The following advice sheds some light on how to handle some of the
situations that can come up when dealing with ex spouses:
Is it wrong that he is so close to his ex?
Question:
How do you handle it if your fiancé is still close to an ex, even
if they ended their relationship 20 years ago? What bothers me
is that he talks to her more than he talks to any of his other
friends. He tells her a lot of personal information ....
things that he should only be talking to me about. He also thinks that it should be okay with me to let him go out to lunch
with her every once in a while without me. I'm not okay with
it! He was also married before, and his ex-wife didn't allow
this, so why should I? Am I wrong for not feeling comfortable
with this? Gloria's Answer: Instead of asking
yourself if you are wrong for feeling this way, I'd love for you
take a few minutes and ask yourself why you are feeling this way.
More than anything else, I'm hearing that you are afraid of all the
"what if's" associated with your fiancé in this
relationship. Why? Is there an underlying feeling of distrust there
that is building up inside of you?
It is very common in a divorce situation or with a past
girlfriend to have to deal with a relationship that still exists. I
often hear of ex-spouses who remain friends after the divorce. I
would say that that is the ideal, but not always the practical or
realistic expectation - especially for the new girlfriend or wife.

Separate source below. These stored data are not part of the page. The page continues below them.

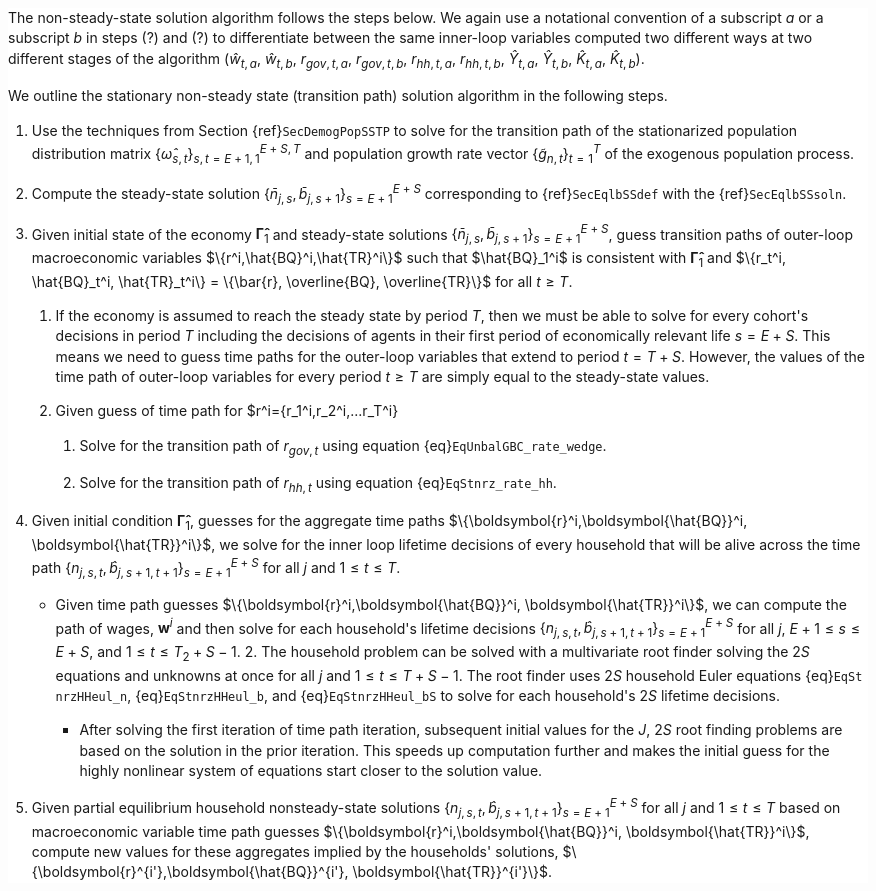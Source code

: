 The non-steady-state solution algorithm follows the steps below. We again use a notational convention of a subscript $a$ or a subscript $b$ in steps (?) and (?) to differentiate between the same inner-loop variables computed two different ways at two different stages of the algorithm ($\hat{w}_{t,a}$, $\hat{w}_{t,b}$, $r_{gov,t,a}$, $r_{gov,t,b}$, $r_{hh,t,a}$, $r_{hh,t,b}$, $\hat{Y}_{t,a}$, $\hat{Y}_{t,b}$, $\hat{K}_{t,a}$, $\hat{K}_{t,b}$).

We outline the stationary non-steady state (transition path) solution algorithm in the following steps.

1. Use the techniques from Section {ref}`SecDemogPopSSTP` to solve for the transition path of the stationarized population distribution matrix $\{\hat{\omega}_{s,t}\}_{s,t=E+1,1}^{E+S,T}$ and population growth rate vector $\{\tilde{g}_{n,t}\}_{t=1}^T$ of the exogenous population process.

2. Compute the steady-state solution $\{\bar{n}_{j,s},\bar{b}_{j,s+1}\}_{s=E+1}^{E+S}$ corresponding to {ref}`SecEqlbSSdef` with the {ref}`SecEqlbSSsoln`.

3. Given initial state of the economy $\boldsymbol{\hat{\Gamma}}_1$ and steady-state solutions $\{\bar{n}_{j,s},\bar{b}_{j,s+1}\}_{s=E+1}^{E+S}$, guess transition paths of outer-loop macroeconomic variables $\{r^i,\hat{BQ}^i,\hat{TR}^i\}$ such that $\hat{BQ}_1^i$ is consistent with $\boldsymbol{\hat{\Gamma}}_1$ and $\{r_t^i, \hat{BQ}_t^i, \hat{TR}_t^i\} = \{\bar{r}, \overline{BQ}, \overline{TR}\}$ for all $t\geq T$.

    1. If the economy is assumed to reach the steady state by period $T$, then we must be able to solve for every cohort's decisions in period $T$ including the decisions of agents in their first period of economically relevant life $s=E+S$. This means we need to guess time paths for the outer-loop variables that extend to period $t=T+S$. However, the values of the time path of outer-loop variables for every period $t\geq T$ are simply equal to the steady-state values.

    2. Given guess of time path for $r^i=\{r_1^i,r_2^i,...r_T^i\}

        1. Solve for the transition path of $r_{gov,t}$ using equation {eq}`EqUnbalGBC_rate_wedge`.

        2. Solve for the transition path of $r_{hh,t}$ using equation {eq}`EqStnrz_rate_hh`.

3. Given initial condition $\boldsymbol{\hat{\Gamma}}_1$, guesses for the aggregate time paths $\{\boldsymbol{r}^i,\boldsymbol{\hat{BQ}}^i, \boldsymbol{\hat{TR}}^i\}$, we solve for the inner loop lifetime decisions of every household that will be alive across the time path $\{n_{j,s,t},\hat{b}_{j,s+1,t+1}\}_{s=E+1}^{E+S}$ for all $j$ and $1\leq t\leq T$.

	- Given time path guesses $\{\boldsymbol{r}^i,\boldsymbol{\hat{BQ}}^i, \boldsymbol{\hat{TR}}^i\}$, we can compute the path of wages, $\boldsymbol{w}^i$ and then solve for each household's lifetime decisions $\{n_{j,s,t},\hat{b}_{j,s+1,t+1}\}_{s=E+1}^{E+S}$ for all $j$, $E+1\leq s \leq E+S$, and $1\leq t\leq T_2+S-1$.
        2. The household problem can be solved with a multivariate root finder solving the $2S$ equations and unknowns at once for all $j$ and $1\leq t\leq T+S-1$. The root finder uses $2S$ household Euler equations {eq}`EqStnrzHHeul_n`, {eq}`EqStnrzHHeul_b`, and {eq}`EqStnrzHHeul_bS` to solve for each household's $2S$ lifetime decisions.

    	- After solving the first iteration of time path iteration, subsequent initial values for the $J$, $2S$ root finding problems are based on the solution in the prior iteration. This speeds up computation further and makes the initial guess for the highly nonlinear system of equations start closer to the solution value.

4. Given partial equilibrium household nonsteady-state solutions $\{n_{j,s,t},\hat{b}_{j,s+1,t+1}\}_{s=E+1}^{E+S}$ for all $j$ and $1\leq t\leq T$ based on macroeconomic variable time path guesses $\{\boldsymbol{r}^i,\boldsymbol{\hat{BQ}}^i, \boldsymbol{\hat{TR}}^i\}$, compute new values for these aggregates implied by the households' solutions, $\{\boldsymbol{r}^{i'},\boldsymbol{\hat{BQ}}^{i'}, \boldsymbol{\hat{TR}}^{i'}\}$.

My suggestion for you would be to get real with yourself on where
these feelings of insecurity are coming from. Is it coming from a
past experience of yours or something that your fiancé has brought
from his past? From there, decide what you want to do with them. I
would encourage you to talk with your fiancé to let him know the
boundaries you are comfortable with. Personally, having lunch with a
past girlfriend and without you, is something to make anyone think
twice. Then honor yourself enough to stand by those requests.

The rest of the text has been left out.